To everyone else, I am a nobody foster kid who doesn't belong in such a prestigious school. I wear a second-hand uniform and am at the school on a scholarship for sports, which is another reason that I play so many for the school. They also don't think that I belong at this school because I am not exactly what you would call smart. Most of this stems from the fact that I can't read.

I mean don't get me wrong I can read simple things, but not very well and not very fast. Because I moved around so much already in my life I have never received a consistent education. At this point, I have gotten pretty good at hiding the fact that I can't read by using the voice-to-text feature on my school laptop for all school work. If I have to do a paper worksheet I scan the text into the computer so it can read it to me then I do my answers and submit them digitally. There is a lot of auto-correct involved.

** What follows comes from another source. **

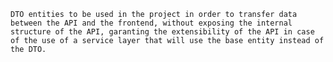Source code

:     DTO entities to be used in the project in order to transfer data between the API and the frontend, without exposing the internal structure of the API, garanting the extensibility of the API in case of the use of a service layer that will use the base entity instead of the DTO.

I have a lot of missing work for my classes as well because of how time-consuming this can be, and most of the time after practice and practice number two I don't feel up to doing any of it.

"Ms. Madison, Ms. Madision!" My head shoots up from my desk. "Are your musings somehow more important than World War I's effects on the world economy?"

I shake my head as fast as I can. "Verbal response please."

My eyes widen, "Uh-uh n-n-no Mrs-s B-Burns"

"What was that you freak? Speak up, we can't hear you." A boy calls from the other side of the room.

I shift my head down but manage to keep my head off my desk for the last half hour of the day.

Once end-of-day announcements finally start, not even God has the power to settle the class down. I barely manage to hear my name being called asking me to go to the athletic director's office. 'If this is about my grades I may just find myself on a bridge.' I let out another sigh, 'At least it's a delay in going back.'

I head down to the first floor of the building to empty my locker for the weekend. 'The last thing I need is to forget anything.'

I know that if I don't bring everything with me I will get moved to a new placement or will need something that's here to finish my homework and my grades are already low enough.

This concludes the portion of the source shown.